Data entries:
■ ■ ■ ■ ■ ■ ■
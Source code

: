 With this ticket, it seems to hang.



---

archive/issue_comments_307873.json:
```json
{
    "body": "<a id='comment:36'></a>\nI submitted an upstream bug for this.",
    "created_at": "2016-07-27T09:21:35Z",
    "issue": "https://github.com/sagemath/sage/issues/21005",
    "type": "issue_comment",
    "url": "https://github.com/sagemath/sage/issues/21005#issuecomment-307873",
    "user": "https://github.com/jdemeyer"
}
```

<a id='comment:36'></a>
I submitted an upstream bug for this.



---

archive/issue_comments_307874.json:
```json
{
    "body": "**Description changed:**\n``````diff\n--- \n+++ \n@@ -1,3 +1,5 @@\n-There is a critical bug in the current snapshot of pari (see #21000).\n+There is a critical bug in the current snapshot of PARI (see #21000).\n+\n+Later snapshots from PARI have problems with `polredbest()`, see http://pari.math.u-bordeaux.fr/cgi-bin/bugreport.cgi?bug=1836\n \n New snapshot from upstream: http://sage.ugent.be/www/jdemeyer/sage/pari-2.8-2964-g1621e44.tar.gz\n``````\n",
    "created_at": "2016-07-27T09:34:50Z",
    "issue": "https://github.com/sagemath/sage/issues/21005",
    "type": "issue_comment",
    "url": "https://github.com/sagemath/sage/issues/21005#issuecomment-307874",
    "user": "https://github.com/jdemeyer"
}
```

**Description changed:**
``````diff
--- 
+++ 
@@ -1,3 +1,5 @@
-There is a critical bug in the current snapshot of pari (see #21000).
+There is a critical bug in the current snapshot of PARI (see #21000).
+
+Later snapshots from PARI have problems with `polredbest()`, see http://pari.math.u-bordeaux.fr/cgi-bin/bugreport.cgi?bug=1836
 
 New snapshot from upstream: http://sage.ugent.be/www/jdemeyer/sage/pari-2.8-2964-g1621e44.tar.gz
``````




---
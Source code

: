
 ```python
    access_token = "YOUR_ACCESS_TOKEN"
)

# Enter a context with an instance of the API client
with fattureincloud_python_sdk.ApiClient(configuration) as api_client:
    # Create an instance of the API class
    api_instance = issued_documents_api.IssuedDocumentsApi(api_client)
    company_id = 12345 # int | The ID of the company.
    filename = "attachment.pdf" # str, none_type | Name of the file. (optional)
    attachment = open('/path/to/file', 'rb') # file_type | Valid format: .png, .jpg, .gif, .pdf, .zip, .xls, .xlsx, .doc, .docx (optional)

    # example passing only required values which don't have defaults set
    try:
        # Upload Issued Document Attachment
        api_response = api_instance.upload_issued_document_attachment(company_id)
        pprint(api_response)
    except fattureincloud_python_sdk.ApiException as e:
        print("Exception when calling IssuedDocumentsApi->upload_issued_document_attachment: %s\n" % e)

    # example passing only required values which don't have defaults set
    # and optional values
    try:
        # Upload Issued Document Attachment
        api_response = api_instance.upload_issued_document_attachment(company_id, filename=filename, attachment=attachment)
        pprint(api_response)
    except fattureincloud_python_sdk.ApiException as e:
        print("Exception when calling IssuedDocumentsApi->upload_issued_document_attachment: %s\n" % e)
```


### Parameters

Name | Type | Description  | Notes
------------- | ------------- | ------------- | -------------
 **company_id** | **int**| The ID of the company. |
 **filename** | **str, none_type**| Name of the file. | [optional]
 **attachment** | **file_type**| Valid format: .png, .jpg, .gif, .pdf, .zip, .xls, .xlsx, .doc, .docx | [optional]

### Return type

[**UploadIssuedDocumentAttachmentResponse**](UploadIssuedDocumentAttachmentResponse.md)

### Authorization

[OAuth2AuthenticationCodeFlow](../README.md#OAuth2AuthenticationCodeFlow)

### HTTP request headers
■ ■ ■ ■ ■ ■ ■
Looking at the data above, show all lines where the word "archive" occurs.

archive/issue_comments_307873.json:
archive/issue_comments_307874.json:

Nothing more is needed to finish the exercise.